José María Chemez, presidente del Tribunal informó: “Entendemos que no tiene objeto plantear esto y que no hay tipo de agravio en la metodología que se está utilizando”, y añadió: “la defensa podrá exhibir documental al momento de alegar”.

Al planteo formulado por Fouces se sumaron los otros defensores, quienes adelantaron que cuestionarán la resolución en otra instancia.

Causas imprentas

La fiscal Patricia Yedro empezó a exponer sobre las causas de las imprentas. “Juan Pablo Aguilera era el dueño en las sombras de las empresas de Tep SRL y Next SRL”. De este modo para fiscalía, Emiliano Giacopuzzi y Maximiliano Sena son testaferros del cuñado del exgobernador.

Los fiscales Patricia Yedro, Gonzalo Badano y Juan Francisco Ramírez Montrull desarrollan la tesis acusatoria en las tres grandes causas de corrupción que sentaron a Urribarri en el banquillo de los acusados, junto a dos exministros, Pedro Báez, de Cultura y Comunicación, y Hugo Marsó, de Turismo; su cuñado Juan Pablo Aguilera, amigos, parientes y empresarios.

Al juicio llegaron 15 imputados, aunque el empresario publicitario Hugo Montañana adujo problemas de salud y será juzgado en forma separada.

También en medio de los debates ocurrió el fallecimiento de Hugo Félix Céspedes, excoordinador de la Unidad Operativa Mercosur.

Yedro afirmó que toda la información recabada por fiscalía indica que Juan Pablo Aguilera era el dueño de las empresas creadas en 2009.

“Durante 5 años se mantuvo en las sombras actuando a través de sus testaferros”, precisó la funcionaria, quien al inicio de su alocución criticó el accionar de los abogados defensores.

“La creación (de las empresas) es casi contemporánea a la aprobación de Aguilera como funcionario público.

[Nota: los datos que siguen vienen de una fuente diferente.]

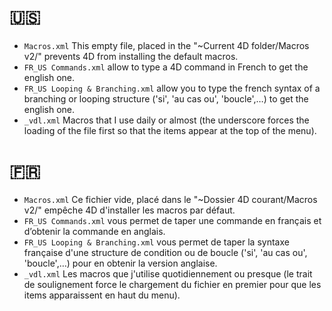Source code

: # 🇺🇸

* `Macros.xml` This empty file, placed in the "~Current 4D folder/Macros v2/" prevents 4D from installing the default macros.
* `FR_US Commands.xml` allow to type a 4D command in French to get the english one.
* `FR_US Looping & Branching.xml` allow you to type the french syntax of a branching or looping structure ('si', 'au cas ou', 'boucle',…) to get the english one.
* `_vdl.xml` Macros that I use daily or almost (the underscore forces the loading of the file first so that the items appear at the top of the menu).

# 🇫🇷

* `Macros.xml` Ce fichier vide, placé dans le "~Dossier 4D courant/Macros v2/" empêche 4D d'installer les macros par défaut.
* `FR_US Commands.xml` vous permet de taper une commande en français et d’obtenir la commande en anglais.
* `FR_US Looping & Branching.xml` vous permet de taper la syntaxe française d'une structure de condition ou de boucle ('si', 'au cas ou', 'boucle',…) pour en obtenir la version anglaise.
* `_vdl.xml` Les macros que j'utilise quotidiennement ou presque (le trait de soulignement force le chargement du fichier en premier pour que les items apparaissent en haut du menu).
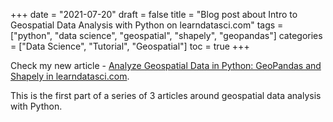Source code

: +++
date = "2021-07-20"
draft = false
title = "Blog post about Intro to Geospatial Data Analysis with Python on learndatasci.com"
tags = ["python", "data science", "geospatial", "shapely", "geopandas"]
categories = ["Data Science", "Tutorial", "Geospatial"]
toc = true
+++


Check my new article - [Analyze Geospatial Data in Python: GeoPandas and Shapely in learndatasci.com](https://www.learndatasci.com/tutorials/geospatial-data-python-geopandas-shapely/).

This is the first part of a series of 3 articles around geospatial data analysis with Python.
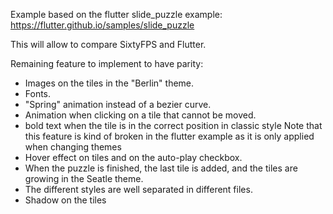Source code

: 
Example based on the flutter slide_puzzle example:
https://flutter.github.io/samples/slide_puzzle

This will allow to compare SixtyFPS and Flutter.

Remaining feature to implement to have parity:
 * Images on the tiles in the "Berlin" theme.
 * Fonts.
 * "Spring" animation instead of a bezier curve.
 * Animation when clicking on a tile that cannot be moved.
 * bold text when the tile is in the correct position in classic style
   Note that this feature is kind of broken in the flutter example as it is only applied
   when changing themes
 * Hover effect on tiles and on the auto-play checkbox.
 * When the puzzle is finished, the last tile is added, and the tiles are growing in the Seatle theme.
 * The different styles are well separated in different files.
 * Shadow on the tiles

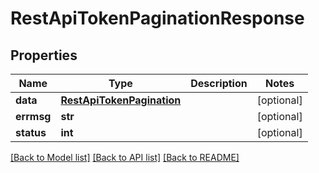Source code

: # RestApiTokenPaginationResponse

## Properties
Name | Type | Description | Notes
------------ | ------------- | ------------- | -------------
**data** | [**RestApiTokenPagination**](RestApiTokenPagination.md) |  | [optional] 
**errmsg** | **str** |  | [optional] 
**status** | **int** |  | [optional] 

[[Back to Model list]](../README.md#documentation-for-models) [[Back to API list]](../README.md#documentation-for-api-endpoints) [[Back to README]](../README.md)


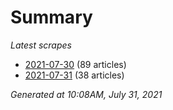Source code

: # Summary
*Latest scrapes*
* [2021-07-30](https://github.com/nuuuwan/news_lk/blob/data/news_lk.2021-07-30.json) (89 articles)
* [2021-07-31](https://github.com/nuuuwan/news_lk/blob/data/news_lk.2021-07-31.json) (38 articles)

*Generated at 10:08AM, July 31, 2021*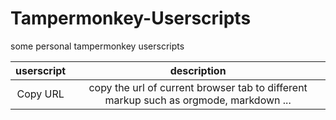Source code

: # Tampermonkey-Userscripts

some personal tampermonkey userscripts

| userscript | description |
|:--:|:--:|
| Copy URL | copy the url of current browser tab to different markup such as orgmode, markdown ... |
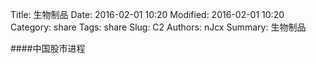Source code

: Title: 生物制品
Date: 2016-02-01 10:20
Modified: 2016-02-01 10:20
Category: share
Tags: share
Slug: C2
Authors: nJcx
Summary: 生物制品


####中国股市进程

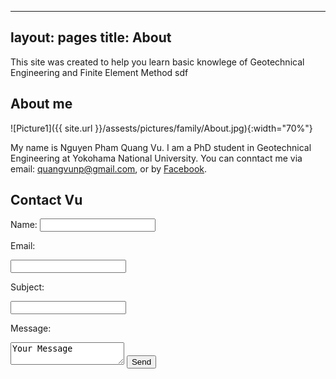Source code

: ----
layout: pages
title: About
---

This site was created to help you learn basic knowlege of Geotechnical Engineering and Finite Element Method
sdf

## About me

![Picture1]({{ site.url }}/assests/pictures/family/About.jpg){:width="70%"}

My name is Nguyen Pham Quang Vu. I am a PhD student in Geotechnical Engineering at Yokohama National University. You can conntact me via email: quangvunp@gmail.com, or by [Facebook]("https://www.facebook.com/quangvu.np"). 

## Contact Vu

<form action="https://formspree.io/quangvu@gmail.com"
      method="POST">
    Name: <input type="text" name="name" cols = "70"> <br />
    <p> Email: </p><input type="email" name="_replyto" cols = "70"> <br />
    <p> Subject: </p><input type="text" name="name" cols = "70"> <br />
    <p> Message: </p>
    <textarea class="form-control" id="textarea" name="message">Your Message</textarea>
    <input type="submit" value="Send">
</form>
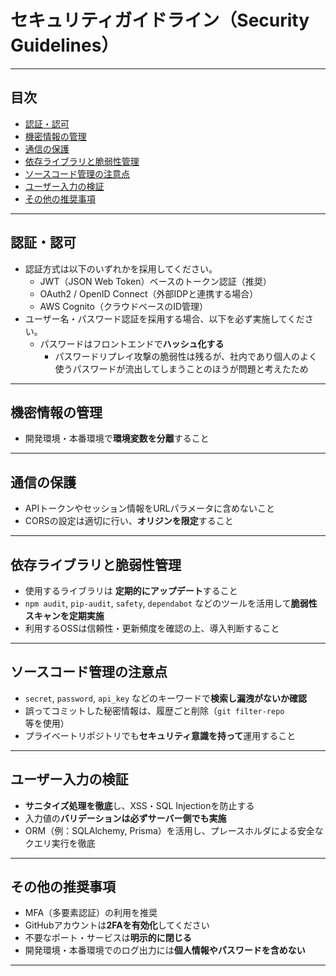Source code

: # セキュリティガイドライン（Security Guidelines）

---

## 目次

- [認証・認可](#認証認可)
- [機密情報の管理](#機密情報の管理)
- [通信の保護](#通信の保護)
- [依存ライブラリと脆弱性管理](#依存ライブラリと脆弱性管理)
- [ソースコード管理の注意点](#ソースコード管理の注意点)
- [ユーザー入力の検証](#ユーザー入力の検証)
- [その他の推奨事項](#その他の推奨事項)

---

## 認証・認可

- 認証方式は以下のいずれかを採用してください。
  - JWT（JSON Web Token）ベースのトークン認証（推奨）
  - OAuth2 / OpenID Connect（外部IDPと連携する場合）
  - AWS Cognito（クラウドベースのID管理）
- ユーザー名・パスワード認証を採用する場合、以下を必ず実施してください。
  - パスワードはフロントエンドで**ハッシュ化する**
    - パスワードリプレイ攻撃の脆弱性は残るが、社内であり個人のよく使うパスワードが流出してしまうことのほうが問題と考えたため

---

## 機密情報の管理

- 開発環境・本番環境で**環境変数を分離**すること

---

## 通信の保護

- APIトークンやセッション情報をURLパラメータに含めないこと
- CORSの設定は適切に行い、**オリジンを限定**すること

---

## 依存ライブラリと脆弱性管理

- 使用するライブラリは **定期的にアップデート**すること
- `npm audit`, `pip-audit`, `safety`, `dependabot` などのツールを活用して**脆弱性スキャンを定期実施**
- 利用するOSSは信頼性・更新頻度を確認の上、導入判断すること

---

## ソースコード管理の注意点

- `secret`, `password`, `api_key` などのキーワードで**検索し漏洩がないか確認**
- 誤ってコミットした秘密情報は、履歴ごと削除（`git filter-repo`等を使用）
- プライベートリポジトリでも**セキュリティ意識を持って**運用すること

---

## ユーザー入力の検証

- **サニタイズ処理を徹底**し、XSS・SQL Injectionを防止する
- 入力値の**バリデーションは必ずサーバー側でも実施**
- ORM（例：SQLAlchemy, Prisma）を活用し、プレースホルダによる安全なクエリ実行を徹底

---

## その他の推奨事項

- MFA（多要素認証）の利用を推奨
- GitHubアカウントは**2FAを有効化**してください
- 不要なポート・サービスは**明示的に閉じる**
- 開発環境・本番環境でのログ出力には**個人情報やパスワードを含めない**

---
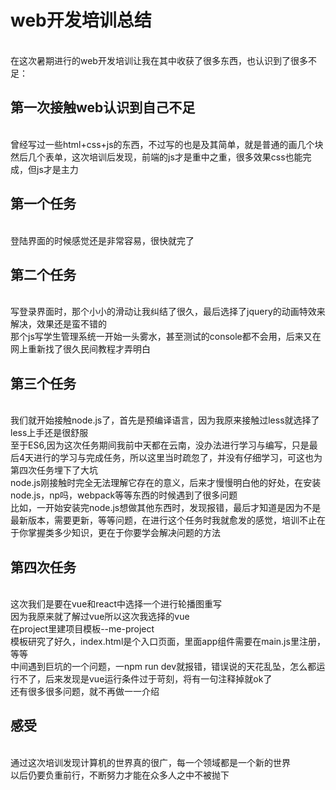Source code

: # web开发培训总结

<br>在这次暑期进行的web开发培训让我在其中收获了很多东西，也认识到了很多不足：

## 第一次接触web认识到自己不足

<br>曾经写过一些html+css+js的东西，不过写的也是及其简单，就是普通的画几个块然后几个表单，这次培训后发现，前端的js才是重中之重，很多效果css也能完成，但js才是主力

## 第一个任务

<br>登陆界面的时候感觉还是非常容易，很快就完了

## 第二个任务

<br>写登录界面时，那个小小的滑动让我纠结了很久，最后选择了jquery的动画特效来解决，效果还是蛮不错的
<br>那个js写学生管理系统一开始一头雾水，甚至测试的console都不会用，后来又在网上重新找了很久民间教程才弄明白

## 第三个任务

<br>我们就开始接触node.js了，首先是预编译语言，因为我原来接触过less就选择了less上手还是很舒服
<br>至于ES6,因为这次任务期间我前中天都在云南，没办法进行学习与编写，只是最后4天进行的学习与完成任务，所以这里当时疏忽了，并没有仔细学习，可这也为第四次任务埋下了大坑
<br>node.js刚接触时完全无法理解它存在的意义，后来才慢慢明白他的好处，在安装node.js，np吗，webpack等等东西的时候遇到了很多问题
<br>比如，一开始安装完node.js想做其他东西时，发现报错，最后才知道是因为不是最新版本，需要更新，等等问题，在进行这个任务时我就愈发的感觉，培训不止在于你掌握类多少知识，更在于你要学会解决问题的方法

## 第四次任务

<br>这次我们是要在vue和react中选择一个进行轮播图重写
<br>因为我原来就了解过vue所以这次我选择的vue
<br>在project里建项目模板--me-project
<br>模板研究了好久，index.html是个入口页面，里面app组件需要在main.js里注册，等等
<br>中间遇到巨坑的一个问题，一npm run dev就报错，错误说的天花乱坠，怎么都运行不了，后来发现是vue运行条件过于苛刻，将有一句注释掉就ok了
<br>还有很多很多问题，就不再做一一介绍

## 感受
<br>通过这次培训发现计算机的世界真的很广，每一个领域都是一个新的世界
<br>以后仍要负重前行，不断努力才能在众多人之中不被抛下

Él pasa a planta permanente en 2009 en el Senado. Esta circunstancia fue reconocida por Giacopuzzi y Sena”.

La fiscal sostuvo que Giacopuzzi y Sena destacaron en sus relato que eran amigos desde la infancia y consideraron que ese vínculo y las relaciones que él tenía con Urribarri les podía resultar beneficioso.

Alejandro Almada y Luciana Almada no podían contratar con el Estado, uno por la condición de funcionario policial y la otra por ser familiar.

La fiscal dijo que todo el mundo sabía que Juan Pablo Aguilera era el dueño de las empresas. “Lo sabían desde funcionarios hasta particulares”, relató.

Además ligó a Aguilera a la empresa que creó Gustavo Pereira, empleado del Partido Justicialista.

Yedro sostuvo que la empresa Publicitar fue creada por Aguilera y afirmó que esa información surge de los disco externo que se secuestró en la casa de la vecina de la imprenta.